De un tiempo a esta parte los limeños nos estamos convirtiendo en una especie de salvajes digna de estudio para Rolando Arellano, quien tendría que crear una categoría nueva para poder clasificarnos. Igual sería algo muy útil, pues así sería más fácil reconocernos entre pares cuando paseamos por la ciudad. Aquí algunas sugerencias:

El salvaje dueño de la vía pública.
Esta categoría de limeño está convencida de que su predio incluye las áreas destinadas al uso de los demás. Así, vemos que jardines en el frontis de una vivienda se convierten en estacionamientos exclusivos para sus vehículos. Las veredas y retiros municipales son también primero cercados, luego techados y finalmente convertidos en ampliaciones de la vivienda. Ya en el extremo de la frescura no faltará el vecino-dueño de la pista que ponga su conito anaranjado o su caballete de madera y así reserve para su uso exclusivo ese espacio que a todos nos pertenece. Ahí no queda la cosa, pobre de aquel que ose mover dichos elementos, pues recibirá una paliza del indignado salvaje dueño de la vía pública. Esto también se extiende a entidades privadas y públicas que usan a los guachimanes como sus matones ‘cuidapista’.

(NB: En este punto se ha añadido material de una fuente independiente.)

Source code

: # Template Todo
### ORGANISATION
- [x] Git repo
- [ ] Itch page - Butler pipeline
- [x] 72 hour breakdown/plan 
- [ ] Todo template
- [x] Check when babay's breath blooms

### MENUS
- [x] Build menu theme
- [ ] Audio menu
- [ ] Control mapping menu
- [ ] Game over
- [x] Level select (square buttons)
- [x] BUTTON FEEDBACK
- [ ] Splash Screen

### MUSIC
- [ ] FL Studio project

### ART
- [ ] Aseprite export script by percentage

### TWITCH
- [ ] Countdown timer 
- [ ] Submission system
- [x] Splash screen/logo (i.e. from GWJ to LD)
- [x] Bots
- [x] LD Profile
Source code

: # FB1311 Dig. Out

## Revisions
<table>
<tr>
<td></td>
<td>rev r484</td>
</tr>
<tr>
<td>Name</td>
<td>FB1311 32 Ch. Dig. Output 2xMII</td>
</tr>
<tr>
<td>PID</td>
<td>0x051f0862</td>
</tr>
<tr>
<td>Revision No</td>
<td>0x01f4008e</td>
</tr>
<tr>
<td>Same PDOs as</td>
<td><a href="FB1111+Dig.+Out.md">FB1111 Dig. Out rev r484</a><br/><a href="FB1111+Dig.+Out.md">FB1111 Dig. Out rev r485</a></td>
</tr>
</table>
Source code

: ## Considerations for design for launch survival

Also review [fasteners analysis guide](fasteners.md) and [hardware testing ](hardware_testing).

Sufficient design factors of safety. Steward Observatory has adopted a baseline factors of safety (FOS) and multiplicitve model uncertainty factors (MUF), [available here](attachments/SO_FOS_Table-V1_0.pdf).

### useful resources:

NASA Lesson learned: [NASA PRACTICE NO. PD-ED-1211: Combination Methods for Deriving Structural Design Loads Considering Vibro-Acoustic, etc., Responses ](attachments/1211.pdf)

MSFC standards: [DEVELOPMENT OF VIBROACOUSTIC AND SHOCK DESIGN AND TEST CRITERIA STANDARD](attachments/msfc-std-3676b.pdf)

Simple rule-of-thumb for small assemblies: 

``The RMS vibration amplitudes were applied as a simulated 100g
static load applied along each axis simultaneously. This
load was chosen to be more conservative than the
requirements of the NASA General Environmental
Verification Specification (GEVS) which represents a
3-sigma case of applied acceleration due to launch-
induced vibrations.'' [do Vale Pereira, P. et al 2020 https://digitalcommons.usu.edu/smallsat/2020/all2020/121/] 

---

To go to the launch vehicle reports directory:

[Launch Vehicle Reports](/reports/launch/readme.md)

El salvaje que se cuadra donde le cante el cuerno.
En el rango de los cretinos, este ocupa una importante posición, pues tiene que ver con todo aquel conductor automovilístico que decide detener su vehículo (ni siquiera estacionarlo) en medio de la pista para bajar al Starbucks a pedirse su latte macchiato de la mañana. Como no encuentra lugar disponible, simplemente deja su auto encendido y baja muy orondo a pedir su cafecito. También hallamos en esta especie a las señoras que hacen movilidad escolar, quienes deciden ocupar todo un carril en fila india para embarcar y desembarcar a los educandos. Hay una serie de variantes en este ítem, pues está la señora que abandona su vehículo en medio de la calle de doble sentido para comprar en la verdulería, la que sale de la peluquería con los ruleros puestos y te dice que tienes el otro carril para avanzar (sin tener en consideración que va en sentido opuesto y yo no quiero morir aplastado por estar en contra), y la que se para a comprar flores y te dice: “¡qué amargado es usted! ¿Acaso no puede esperar un ratito?” .

El salvaje embarazado.
En este grupo están todos aquellos de razonamiento de mandril que, como ven libre el parqueo reservado para quienes están en la dulce espera y como seguramente piensan que hay pocas embarazadas manejando, se apropian del lugar. Hasta un ciego podría reconocer la señal de espacio reservado para embarazadas o personas con alguna dificultad física, pero para este espécimen hacer uso de esta zona exclusiva es lo que corresponde. Y pobre de la señora con barriga de ocho meses que le reclame, pues esta bestia es capaz no solo de insultarla sino también de golpearla.

Todo esto viene a colación por una experiencia que tuve esta semana. El martes fui a la Residencial San Felipe, en Jesús María. Allí descubrí que por encargo del Policlínico Peruano Japonés, una serie de estacionamientos públicos habían sido reservados para los doctores porque, pobrecitos, no les gusta dar vueltas buscando dónde estacionar sus carritos. Obviamente me bajé del auto, moví el conito anaranjado y le dije al vigilante que por favor lo retire porque era espacio público. Menos mal que no llegamos a mayores porque me reconoció y me dijo que su hija todos los días ve mi programa Combate  y no le iba a creer cuando le contara que se había encontrado con Renzo Schuller.

Esta columna fue publicada el 26 de noviembre del 2016 en la revista Somos.